I have a solution for Republican presidential candidates unhappy with questions being asked at TV debates: Buy the time and program the show any way you want. Have Sean Hannity and Rush Limbaugh ask the questions, as Ted Cruz suggests. Bash the Democrats without mercy. Allow no uncomfortable follow up challenges to your rehearsed statements. Make it an extended made-for-TV brochure that helps the party and doesn’t do harm to any of the candidates.

Republicans keep insisting that the private marketplace is the cure-all for everything---health, education, retirement accounts, air traffic control, even parks and recreation. Let the marketplace solve your image problem. Pay for it. But spare us the nonsense that the media is the Democratic Party’s “ultimate PAC,” as Marco Rubio charged, deftly turning a legitimate issue into an attack on the media for what he argued was it kid-gloves handling of Hillary Clinton.

Anyone who believes Rubio’s charge needs to go to the tape: the very first question CNN’s Anderson Cooper dropped on Clinton during the Democratic debate two weeks earlier.

“Secretary Clinton, I want to start with you. Plenty of politicians evolve on issues, but even some Democrats believe you change your positions based on political expediency. You were against same-sex marriage. Now you're for it. You defended President Obama's immigration policies. Now you say they're too harsh. You supported his trade deal dozen of times. You even called it the "gold standard". Now, suddenly, last week, you're against it. Will you say anything to get elected?”

That’s a softball question? After Clinton did her best to answer this direct assault on her character.a trustworthiness flaw voters tell pollsters they see as her most damaging weakness, Cooper followed with this:

“Secretary Clinton, though, with all due respect, the question is really about political expediency. Just in July, New Hampshire, you told the crowd you'd, quote, "take a back seat to no one when it comes to progressive values. Last month in Ohio, you said you plead guilty to, quote, "being kind of moderate and center." Do you change your political identity based on who you're talking to?”
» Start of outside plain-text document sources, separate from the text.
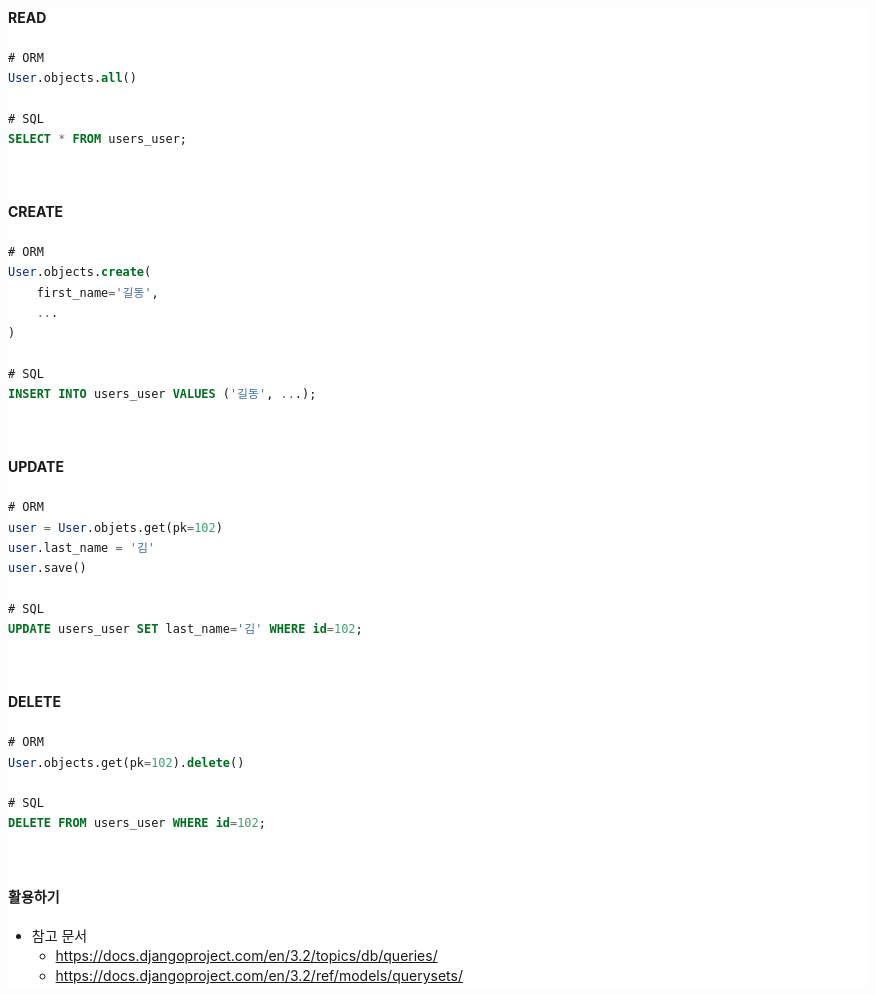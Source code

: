 #### READ

```sql
# ORM
User.objects.all()

# SQL
SELECT * FROM users_user;
```

<br>

#### CREATE

```sql
# ORM
User.objects.create(
	first_name='길동',
    ...
)

# SQL
INSERT INTO users_user VALUES ('길동', ...);
```

<br>

#### UPDATE

```sql
# ORM
user = User.objets.get(pk=102)
user.last_name = '김'
user.save()

# SQL
UPDATE users_user SET last_name='김' WHERE id=102;
```

<br>

#### DELETE

```sql
# ORM
User.objects.get(pk=102).delete()

# SQL
DELETE FROM users_user WHERE id=102;
```

<br>

#### 활용하기

- 참고 문서
  - https://docs.djangoproject.com/en/3.2/topics/db/queries/
  - https://docs.djangoproject.com/en/3.2/ref/models/querysets/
Cooper’s next target was Bernie Sanders, boring in on Sanders’ most difficult negative, his self-identification as a “socialist.”
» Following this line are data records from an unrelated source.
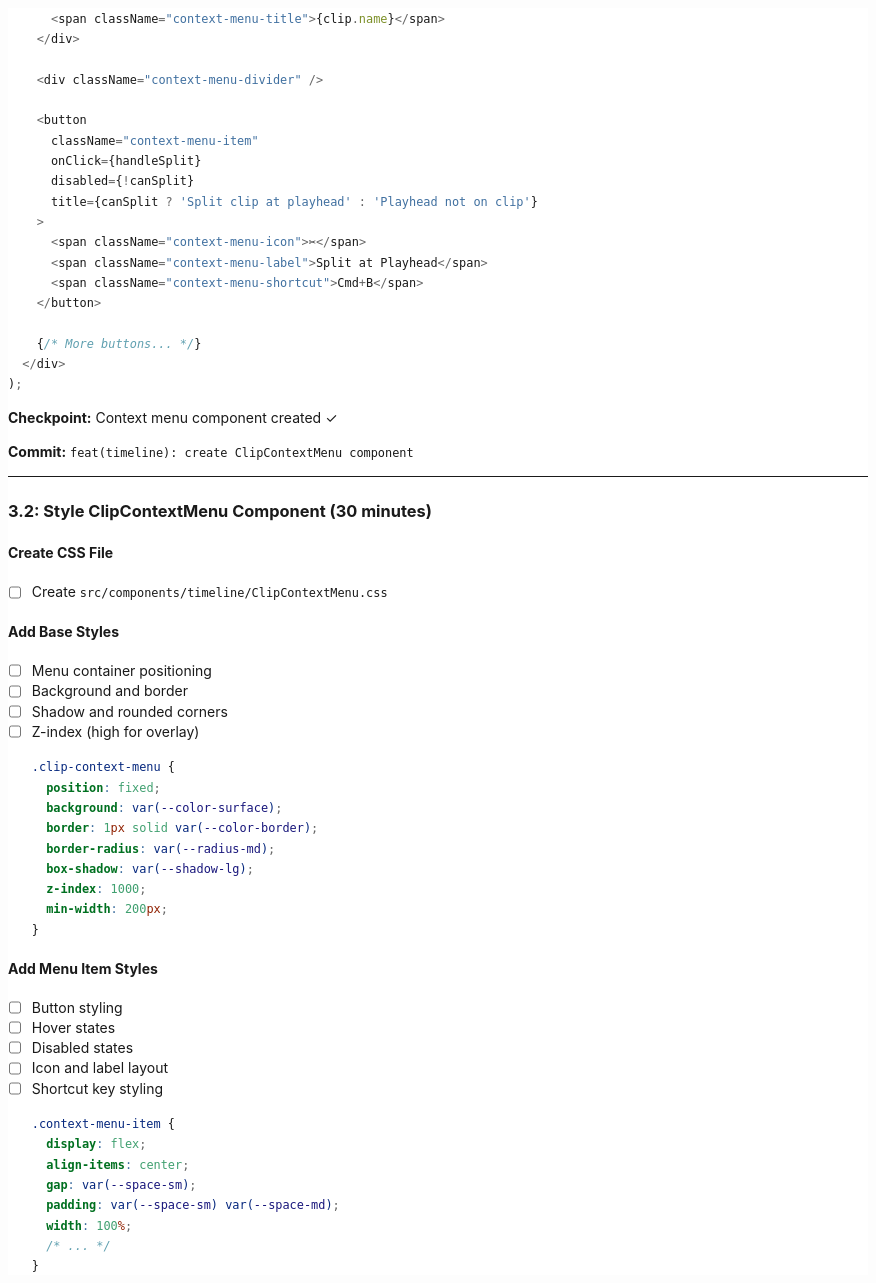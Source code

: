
   ```javascript
        <span className="context-menu-title">{clip.name}</span>
      </div>
      
      <div className="context-menu-divider" />
      
      <button
        className="context-menu-item"
        onClick={handleSplit}
        disabled={!canSplit}
        title={canSplit ? 'Split clip at playhead' : 'Playhead not on clip'}
      >
        <span className="context-menu-icon">✂️</span>
        <span className="context-menu-label">Split at Playhead</span>
        <span className="context-menu-shortcut">Cmd+B</span>
      </button>
      
      {/* More buttons... */}
    </div>
  );
  ```

**Checkpoint:** Context menu component created ✓

**Commit:** `feat(timeline): create ClipContextMenu component`

---

### 3.2: Style ClipContextMenu Component (30 minutes)

#### Create CSS File
- [ ] Create `src/components/timeline/ClipContextMenu.css`

#### Add Base Styles
- [ ] Menu container positioning
- [ ] Background and border
- [ ] Shadow and rounded corners
- [ ] Z-index (high for overlay)
  ```css
  .clip-context-menu {
    position: fixed;
    background: var(--color-surface);
    border: 1px solid var(--color-border);
    border-radius: var(--radius-md);
    box-shadow: var(--shadow-lg);
    z-index: 1000;
    min-width: 200px;
  }
  ```

#### Add Menu Item Styles
- [ ] Button styling
- [ ] Hover states
- [ ] Disabled states
- [ ] Icon and label layout
- [ ] Shortcut key styling
  ```css
  .context-menu-item {
    display: flex;
    align-items: center;
    gap: var(--space-sm);
    padding: var(--space-sm) var(--space-md);
    width: 100%;
    /* ... */
  }
  
  ```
“The Republican attack ad against you in a general election - it writes itself. You supported the Sandinistas in Nicaragua. You honeymooned in the Soviet Union. And just this weekend, you said you're not a capitalist……”
And so on.

Reporters are supposed to ask hard questions. That’s what they teach in journalism school. Even more, TV is an entertainment medium. People switch channels if they find programs boring. Advertisers want money back when audiences aren’t what the sales department guaranteed. Networks may pat themselves on the back until their skin turns raw about their contribution to society. But the fact is they make a lot of money selling network ad time for political debates that cost little to produce.
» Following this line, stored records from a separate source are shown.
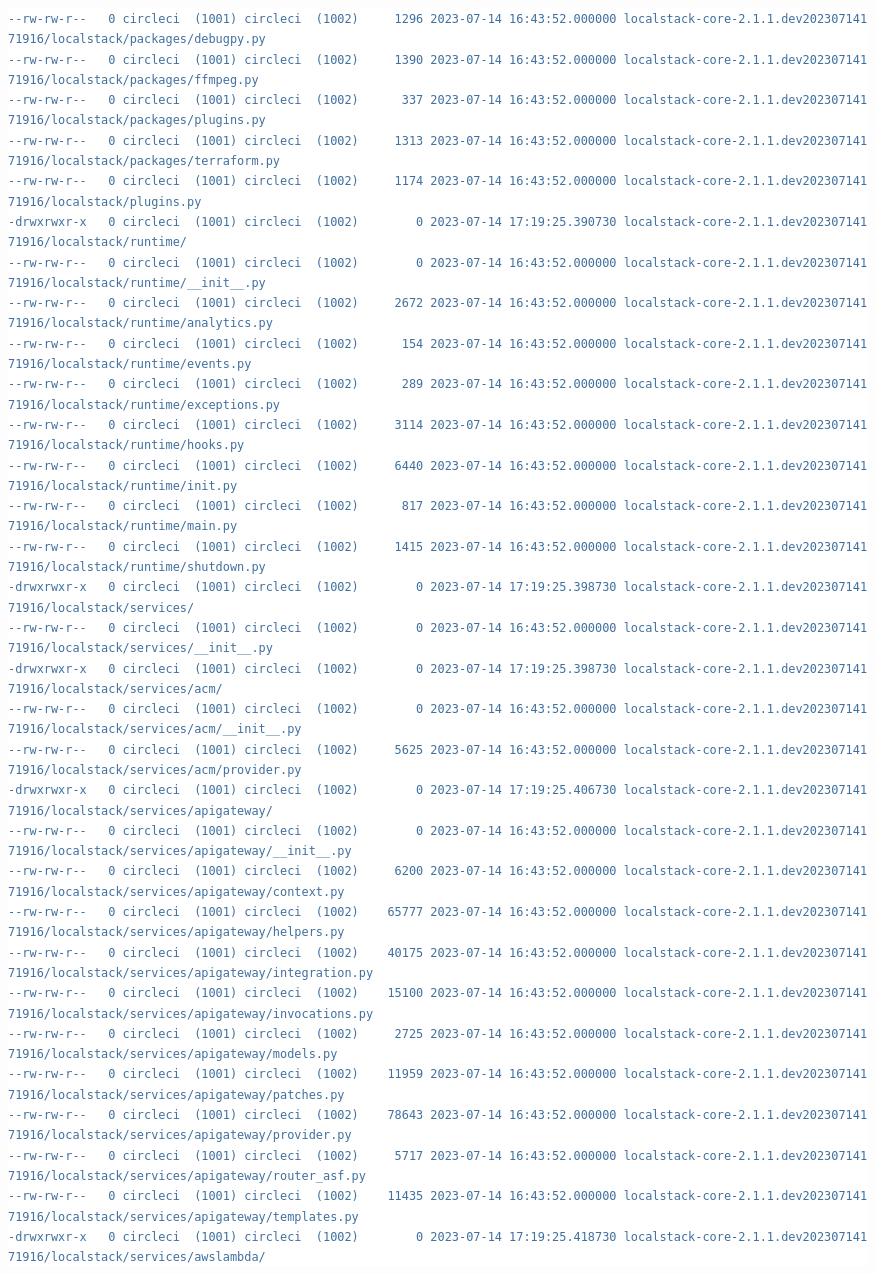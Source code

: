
 ```diff
--rw-rw-r--   0 circleci  (1001) circleci  (1002)     1296 2023-07-14 16:43:52.000000 localstack-core-2.1.1.dev20230714171916/localstack/packages/debugpy.py
--rw-rw-r--   0 circleci  (1001) circleci  (1002)     1390 2023-07-14 16:43:52.000000 localstack-core-2.1.1.dev20230714171916/localstack/packages/ffmpeg.py
--rw-rw-r--   0 circleci  (1001) circleci  (1002)      337 2023-07-14 16:43:52.000000 localstack-core-2.1.1.dev20230714171916/localstack/packages/plugins.py
--rw-rw-r--   0 circleci  (1001) circleci  (1002)     1313 2023-07-14 16:43:52.000000 localstack-core-2.1.1.dev20230714171916/localstack/packages/terraform.py
--rw-rw-r--   0 circleci  (1001) circleci  (1002)     1174 2023-07-14 16:43:52.000000 localstack-core-2.1.1.dev20230714171916/localstack/plugins.py
-drwxrwxr-x   0 circleci  (1001) circleci  (1002)        0 2023-07-14 17:19:25.390730 localstack-core-2.1.1.dev20230714171916/localstack/runtime/
--rw-rw-r--   0 circleci  (1001) circleci  (1002)        0 2023-07-14 16:43:52.000000 localstack-core-2.1.1.dev20230714171916/localstack/runtime/__init__.py
--rw-rw-r--   0 circleci  (1001) circleci  (1002)     2672 2023-07-14 16:43:52.000000 localstack-core-2.1.1.dev20230714171916/localstack/runtime/analytics.py
--rw-rw-r--   0 circleci  (1001) circleci  (1002)      154 2023-07-14 16:43:52.000000 localstack-core-2.1.1.dev20230714171916/localstack/runtime/events.py
--rw-rw-r--   0 circleci  (1001) circleci  (1002)      289 2023-07-14 16:43:52.000000 localstack-core-2.1.1.dev20230714171916/localstack/runtime/exceptions.py
--rw-rw-r--   0 circleci  (1001) circleci  (1002)     3114 2023-07-14 16:43:52.000000 localstack-core-2.1.1.dev20230714171916/localstack/runtime/hooks.py
--rw-rw-r--   0 circleci  (1001) circleci  (1002)     6440 2023-07-14 16:43:52.000000 localstack-core-2.1.1.dev20230714171916/localstack/runtime/init.py
--rw-rw-r--   0 circleci  (1001) circleci  (1002)      817 2023-07-14 16:43:52.000000 localstack-core-2.1.1.dev20230714171916/localstack/runtime/main.py
--rw-rw-r--   0 circleci  (1001) circleci  (1002)     1415 2023-07-14 16:43:52.000000 localstack-core-2.1.1.dev20230714171916/localstack/runtime/shutdown.py
-drwxrwxr-x   0 circleci  (1001) circleci  (1002)        0 2023-07-14 17:19:25.398730 localstack-core-2.1.1.dev20230714171916/localstack/services/
--rw-rw-r--   0 circleci  (1001) circleci  (1002)        0 2023-07-14 16:43:52.000000 localstack-core-2.1.1.dev20230714171916/localstack/services/__init__.py
-drwxrwxr-x   0 circleci  (1001) circleci  (1002)        0 2023-07-14 17:19:25.398730 localstack-core-2.1.1.dev20230714171916/localstack/services/acm/
--rw-rw-r--   0 circleci  (1001) circleci  (1002)        0 2023-07-14 16:43:52.000000 localstack-core-2.1.1.dev20230714171916/localstack/services/acm/__init__.py
--rw-rw-r--   0 circleci  (1001) circleci  (1002)     5625 2023-07-14 16:43:52.000000 localstack-core-2.1.1.dev20230714171916/localstack/services/acm/provider.py
-drwxrwxr-x   0 circleci  (1001) circleci  (1002)        0 2023-07-14 17:19:25.406730 localstack-core-2.1.1.dev20230714171916/localstack/services/apigateway/
--rw-rw-r--   0 circleci  (1001) circleci  (1002)        0 2023-07-14 16:43:52.000000 localstack-core-2.1.1.dev20230714171916/localstack/services/apigateway/__init__.py
--rw-rw-r--   0 circleci  (1001) circleci  (1002)     6200 2023-07-14 16:43:52.000000 localstack-core-2.1.1.dev20230714171916/localstack/services/apigateway/context.py
--rw-rw-r--   0 circleci  (1001) circleci  (1002)    65777 2023-07-14 16:43:52.000000 localstack-core-2.1.1.dev20230714171916/localstack/services/apigateway/helpers.py
--rw-rw-r--   0 circleci  (1001) circleci  (1002)    40175 2023-07-14 16:43:52.000000 localstack-core-2.1.1.dev20230714171916/localstack/services/apigateway/integration.py
--rw-rw-r--   0 circleci  (1001) circleci  (1002)    15100 2023-07-14 16:43:52.000000 localstack-core-2.1.1.dev20230714171916/localstack/services/apigateway/invocations.py
--rw-rw-r--   0 circleci  (1001) circleci  (1002)     2725 2023-07-14 16:43:52.000000 localstack-core-2.1.1.dev20230714171916/localstack/services/apigateway/models.py
--rw-rw-r--   0 circleci  (1001) circleci  (1002)    11959 2023-07-14 16:43:52.000000 localstack-core-2.1.1.dev20230714171916/localstack/services/apigateway/patches.py
--rw-rw-r--   0 circleci  (1001) circleci  (1002)    78643 2023-07-14 16:43:52.000000 localstack-core-2.1.1.dev20230714171916/localstack/services/apigateway/provider.py
--rw-rw-r--   0 circleci  (1001) circleci  (1002)     5717 2023-07-14 16:43:52.000000 localstack-core-2.1.1.dev20230714171916/localstack/services/apigateway/router_asf.py
--rw-rw-r--   0 circleci  (1001) circleci  (1002)    11435 2023-07-14 16:43:52.000000 localstack-core-2.1.1.dev20230714171916/localstack/services/apigateway/templates.py
-drwxrwxr-x   0 circleci  (1001) circleci  (1002)        0 2023-07-14 17:19:25.418730 localstack-core-2.1.1.dev20230714171916/localstack/services/awslambda/
```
During the 2012 presidential debate season Mitt Romney was seen to have undercut his general election chances by making statements such as immigrants needed to “self-deport” and offering to bet $10,000, deepening distrust of his financial wealth. Rick Perry crashed and burned when he forgot which departments of government his handlers told him to eliminate.

The Republican National Committee vowed not to set up candidates for such messy self-exposure this year. So the very first Republican debate was on GOP-friendly Fox News, with a panel of questioners that included one the most aggressive pro-Republican commentators on radio. The second debate was on NBC’s financial channel, hardly a Democratic oasis.

But the candidates have decided what they want is more of a media brochure, highlighting personal strengths, minimizing weaknesses, and certainly avoiding challenges to candidate claims, no matter how bizarre. (See Ben Carson’s dismissal of his association with supplement maker Mannatech as “absurd,” even though Carson spoke at company conferences and promoted the product on TV). (See also Rubio’s charge that Clinton lied at the House Benghazi hearing). (See also Fiorina’s multiple false claims). Etc.

Before the debate season ends the Republicans are likely to get what they want because the networks are averse to leaving so much advertising money on the table. But if that happens, the media should cover the next Republican get-togethers for what they would be—--paid commercials, and likely dull and predictable ones at that.

Which leaves open the question of whether during presidential campaigns the media’s role is to challenge those who want to hold the most powerful job on the planet, or conversely, to be the servant of those who whine the loudest about bias. We may get the answer to that with the next Republican “debate.”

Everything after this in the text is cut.